─── Data under study

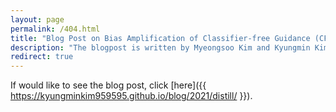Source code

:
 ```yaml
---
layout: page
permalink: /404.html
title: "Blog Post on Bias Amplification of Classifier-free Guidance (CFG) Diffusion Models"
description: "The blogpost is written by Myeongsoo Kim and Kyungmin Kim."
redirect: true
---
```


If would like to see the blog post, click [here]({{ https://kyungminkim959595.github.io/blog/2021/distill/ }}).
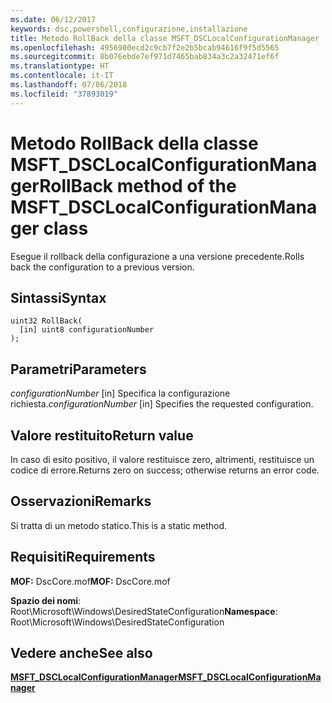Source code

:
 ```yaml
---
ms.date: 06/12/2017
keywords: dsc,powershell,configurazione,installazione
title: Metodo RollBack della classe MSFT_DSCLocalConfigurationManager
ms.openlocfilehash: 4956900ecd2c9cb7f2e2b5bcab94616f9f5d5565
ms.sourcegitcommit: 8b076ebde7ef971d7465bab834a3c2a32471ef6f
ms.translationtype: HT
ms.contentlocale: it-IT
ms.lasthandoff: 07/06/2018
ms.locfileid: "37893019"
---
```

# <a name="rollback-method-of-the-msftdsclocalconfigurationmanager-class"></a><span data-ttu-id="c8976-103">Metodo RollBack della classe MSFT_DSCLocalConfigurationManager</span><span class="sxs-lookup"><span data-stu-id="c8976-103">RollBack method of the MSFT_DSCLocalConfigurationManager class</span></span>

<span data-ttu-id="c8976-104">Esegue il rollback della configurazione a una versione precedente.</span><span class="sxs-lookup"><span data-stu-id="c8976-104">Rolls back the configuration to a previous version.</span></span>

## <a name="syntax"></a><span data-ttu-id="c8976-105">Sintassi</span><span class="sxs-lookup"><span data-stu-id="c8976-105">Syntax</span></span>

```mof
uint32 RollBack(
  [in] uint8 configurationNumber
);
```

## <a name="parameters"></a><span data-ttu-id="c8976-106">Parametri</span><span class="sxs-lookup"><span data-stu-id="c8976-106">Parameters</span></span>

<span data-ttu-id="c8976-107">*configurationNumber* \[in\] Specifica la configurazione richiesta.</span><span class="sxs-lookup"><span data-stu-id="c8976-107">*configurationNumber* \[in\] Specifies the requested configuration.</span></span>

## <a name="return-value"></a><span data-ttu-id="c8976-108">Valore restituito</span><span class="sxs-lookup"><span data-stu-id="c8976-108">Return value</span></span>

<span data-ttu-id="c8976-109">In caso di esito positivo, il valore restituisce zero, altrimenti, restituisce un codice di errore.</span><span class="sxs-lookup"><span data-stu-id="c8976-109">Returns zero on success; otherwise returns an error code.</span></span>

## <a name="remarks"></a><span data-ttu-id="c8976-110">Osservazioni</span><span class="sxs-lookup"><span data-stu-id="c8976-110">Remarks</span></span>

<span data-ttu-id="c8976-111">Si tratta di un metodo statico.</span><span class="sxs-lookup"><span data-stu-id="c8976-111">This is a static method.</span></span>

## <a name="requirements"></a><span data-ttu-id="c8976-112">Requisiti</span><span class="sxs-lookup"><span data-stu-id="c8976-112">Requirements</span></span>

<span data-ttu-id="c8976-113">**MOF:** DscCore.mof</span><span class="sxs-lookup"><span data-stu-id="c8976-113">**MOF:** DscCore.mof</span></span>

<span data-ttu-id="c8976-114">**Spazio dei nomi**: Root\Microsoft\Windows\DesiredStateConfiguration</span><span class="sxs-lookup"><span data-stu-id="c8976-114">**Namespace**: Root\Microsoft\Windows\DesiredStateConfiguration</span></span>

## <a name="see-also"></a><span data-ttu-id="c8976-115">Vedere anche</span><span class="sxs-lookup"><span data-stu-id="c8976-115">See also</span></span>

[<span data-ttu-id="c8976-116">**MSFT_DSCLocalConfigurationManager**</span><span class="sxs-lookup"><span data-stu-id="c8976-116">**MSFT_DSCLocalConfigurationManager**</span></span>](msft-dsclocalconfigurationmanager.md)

──────

Reproduce the entries above exactly, without images.

◆ Task result:
Source code

:
 ```yaml
---
layout: page
permalink: /404.html
title: "Blog Post on Bias Amplification of Classifier-free Guidance (CFG) Diffusion Models"
description: "The blogpost is written by Myeongsoo Kim and Kyungmin Kim."
redirect: true
---
```


If would like to see the blog post, click [here]({{ https://kyungminkim959595.github.io/blog/2021/distill/ }}).
Source code

:
 ```yaml
---
ms.date: 06/12/2017
keywords: dsc,powershell,configurazione,installazione
title: Metodo RollBack della classe MSFT_DSCLocalConfigurationManager
ms.openlocfilehash: 4956900ecd2c9cb7f2e2b5bcab94616f9f5d5565
ms.sourcegitcommit: 8b076ebde7ef971d7465bab834a3c2a32471ef6f
ms.translationtype: HT
ms.contentlocale: it-IT
ms.lasthandoff: 07/06/2018
ms.locfileid: "37893019"
---
```

# <a name="rollback-method-of-the-msftdsclocalconfigurationmanager-class"></a><span data-ttu-id="c8976-103">Metodo RollBack della classe MSFT_DSCLocalConfigurationManager</span><span class="sxs-lookup"><span data-stu-id="c8976-103">RollBack method of the MSFT_DSCLocalConfigurationManager class</span></span>

<span data-ttu-id="c8976-104">Esegue il rollback della configurazione a una versione precedente.</span><span class="sxs-lookup"><span data-stu-id="c8976-104">Rolls back the configuration to a previous version.</span></span>

## <a name="syntax"></a><span data-ttu-id="c8976-105">Sintassi</span><span class="sxs-lookup"><span data-stu-id="c8976-105">Syntax</span></span>

```mof
uint32 RollBack(
  [in] uint8 configurationNumber
);
```

## <a name="parameters"></a><span data-ttu-id="c8976-106">Parametri</span><span class="sxs-lookup"><span data-stu-id="c8976-106">Parameters</span></span>

<span data-ttu-id="c8976-107">*configurationNumber* \[in\] Specifica la configurazione richiesta.</span><span class="sxs-lookup"><span data-stu-id="c8976-107">*configurationNumber* \[in\] Specifies the requested configuration.</span></span>

## <a name="return-value"></a><span data-ttu-id="c8976-108">Valore restituito</span><span class="sxs-lookup"><span data-stu-id="c8976-108">Return value</span></span>

<span data-ttu-id="c8976-109">In caso di esito positivo, il valore restituisce zero, altrimenti, restituisce un codice di errore.</span><span class="sxs-lookup"><span data-stu-id="c8976-109">Returns zero on success; otherwise returns an error code.</span></span>

## <a name="remarks"></a><span data-ttu-id="c8976-110">Osservazioni</span><span class="sxs-lookup"><span data-stu-id="c8976-110">Remarks</span></span>

<span data-ttu-id="c8976-111">Si tratta di un metodo statico.</span><span class="sxs-lookup"><span data-stu-id="c8976-111">This is a static method.</span></span>

## <a name="requirements"></a><span data-ttu-id="c8976-112">Requisiti</span><span class="sxs-lookup"><span data-stu-id="c8976-112">Requirements</span></span>

<span data-ttu-id="c8976-113">**MOF:** DscCore.mof</span><span class="sxs-lookup"><span data-stu-id="c8976-113">**MOF:** DscCore.mof</span></span>

<span data-ttu-id="c8976-114">**Spazio dei nomi**: Root\Microsoft\Windows\DesiredStateConfiguration</span><span class="sxs-lookup"><span data-stu-id="c8976-114">**Namespace**: Root\Microsoft\Windows\DesiredStateConfiguration</span></span>

## <a name="see-also"></a><span data-ttu-id="c8976-115">Vedere anche</span><span class="sxs-lookup"><span data-stu-id="c8976-115">See also</span></span>

[<span data-ttu-id="c8976-116">**MSFT_DSCLocalConfigurationManager**</span><span class="sxs-lookup"><span data-stu-id="c8976-116">**MSFT_DSCLocalConfigurationManager**</span></span>](msft-dsclocalconfigurationmanager.md)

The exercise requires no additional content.